Carabiners - We discussed biners at length above so we don’t really need to get into the gory details again here. Suffice to say that your climbing clips are the point of connection between the rope, the mountain, (or rock wall), and your harness. You’ll want to have a nice variety of the best carabiner sizes and types to accommodate different types of climbs.
Chocks - Chocks or “nuts” are used to wedge into crevices on the rock face and attach protection to. They come in all sizes to accommodate all different sized cracks. You attach a carabiner or quickdraw to the end loop of the chock and run the rope through the biner. Chocks are to rock climbing what screws are to ice climbing.

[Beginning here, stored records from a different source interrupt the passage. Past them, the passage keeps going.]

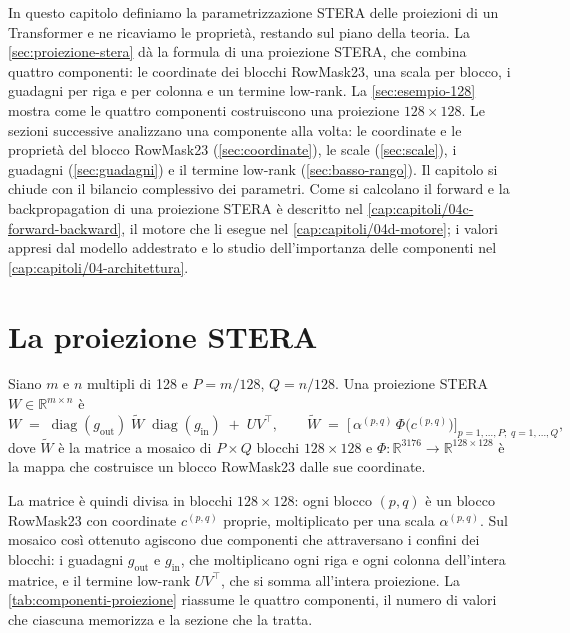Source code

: In questo capitolo definiamo la parametrizzazione STERA delle proiezioni di un Transformer e ne ricaviamo le proprietà, restando sul piano della teoria. La \autoref{sec:proiezione-stera} dà la formula di una proiezione STERA, che combina quattro componenti: le coordinate dei blocchi RowMask23, una scala per blocco, i guadagni per riga e per colonna e un termine low-rank. La \autoref{sec:esempio-128} mostra come le quattro componenti costruiscono una proiezione $128\times128$. Le sezioni successive analizzano una componente alla volta: le coordinate e le proprietà del blocco RowMask23 (\autoref{sec:coordinate}), le scale (\autoref{sec:scale}), i guadagni (\autoref{sec:guadagni}) e il termine low-rank (\autoref{sec:basso-rango}). Il capitolo si chiude con il bilancio complessivo dei parametri. Come si calcolano il forward e la backpropagation di una proiezione STERA è descritto nel \autoref{cap:capitoli/04c-forward-backward}, il motore che li esegue nel \autoref{cap:capitoli/04d-motore}; i valori appresi dal modello addestrato e lo studio dell'importanza delle componenti nel \autoref{cap:capitoli/04-architettura}.

\section{La proiezione STERA}
\label{sec:proiezione-stera}

\begin{definizione}
\label{def:proiezione-stera}
Siano $m$ e $n$ multipli di 128 e $P=m/128$, $Q=n/128$. Una proiezione STERA $W\in\mathbb{R}^{m\times n}$ è
\[
W \;=\; \operatorname{diag}(g_{\mathrm{out}})\;\widetilde W\;\operatorname{diag}(g_{\mathrm{in}}) \;+\; U V^{\top},
\qquad
\widetilde W \;=\; \Big[\,\alpha^{(p,q)}\,\Phi\big(c^{(p,q)}\big)\Big]_{p=1,\dots,P;\;q=1,\dots,Q},
\]
dove $\widetilde W$ è la matrice a mosaico di $P\times Q$ blocchi $128\times128$ e $\Phi:\mathbb{R}^{3176}\to\mathbb{R}^{128\times128}$ è la mappa che costruisce un blocco RowMask23 dalle sue coordinate.
\end{definizione}

La matrice è quindi divisa in blocchi $128\times128$: ogni blocco $(p,q)$ è un blocco RowMask23 con coordinate $c^{(p,q)}$ proprie, moltiplicato per una scala $\alpha^{(p,q)}$. Sul mosaico così ottenuto agiscono due componenti che attraversano i confini dei blocchi: i guadagni $g_{\mathrm{out}}$ e $g_{\mathrm{in}}$, che moltiplicano ogni riga e ogni colonna dell'intera matrice, e il termine low-rank $UV^\top$, che si somma all'intera proiezione. La \autoref{tab:componenti-proiezione} riassume le quattro componenti, il numero di valori che ciascuna memorizza e la sezione che la tratta.

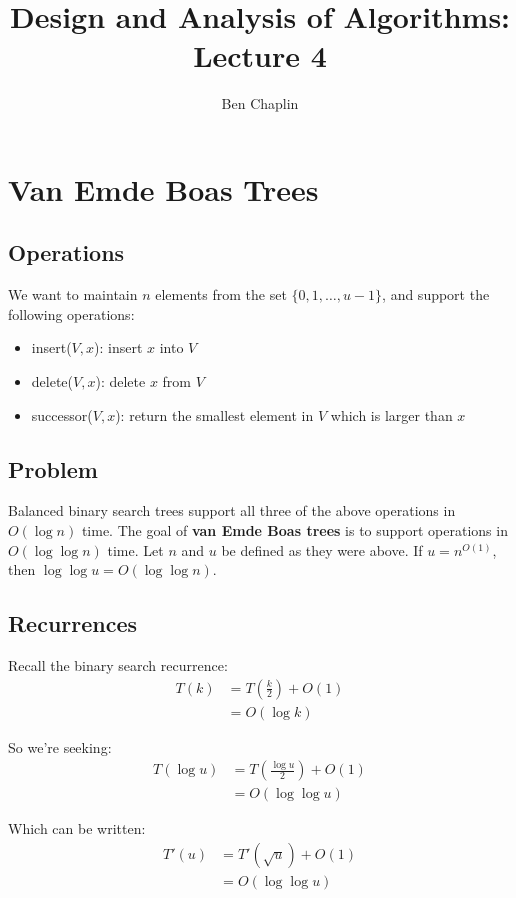 \documentclass[11pt]{article}
\title{Design and Analysis of Algorithms: Lecture 4}
\author{Ben Chaplin}
\date{}
\theoremstyle{plain}
\theoremstyle{definition}
\begin{document}
\maketitle
\tableofcontents

\section{Van Emde Boas Trees}
\subsection{Operations}

We want to maintain $n$ elements from the set $\{0, 1, \ldots, u - 1\}$, and support the following
operations:

\begin{itemize}
    \item insert($V, x$): insert $x$ into $V$
    \item delete($V, x$): delete $x$ from $V$
    \item successor($V, x$): return the smallest element in $V$ which is larger than $x$
\end{itemize}

\subsection{Problem}

Balanced binary search trees support all three of the above operations in $O(\log n)$ time. The 
goal of \textbf{van Emde Boas trees} is to support operations in $O(\log\log n)$ time.
\bigbreak
Let $n$ and $u$ be defined as they were above. If $u = n^{O(1)}$, then $\log\log u = O(\log\log n)$.

\subsection{Recurrences}

Recall the binary search recurrence:
\begin{align}
    T(k) &= T\left(\frac{k}{2}\right) + O(1)\\
         &= O(\log k)
\end{align}

So we're seeking:
\begin{align}
    T(\log u) &= T\left(\frac{\log u}{2}\right) + O(1)\\
              &= O(\log\log u)
\end{align}

Which can be written:
\begin{align}
    T'(u) &= T'(\sqrt u) + O(1)\\
          &= O(\log\log u)
\end{align}
\end{document}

Tape slings - Tape slings are not tape at all. They’re strips of incredibly strong nylon that can be anywhere from a few inches to a few feet in length. They’re used in tight spots when you don’t have any obvious means of anchoring yourself with a chock.
Belay plates - The rope is run through the belay plate or figure 8 in order to provide friction the belayer can use to help take some of the load off the person they’re belaying. They’re also used to help control the descent while rappelling. And to prevent the rope from feeding out in case of a fall.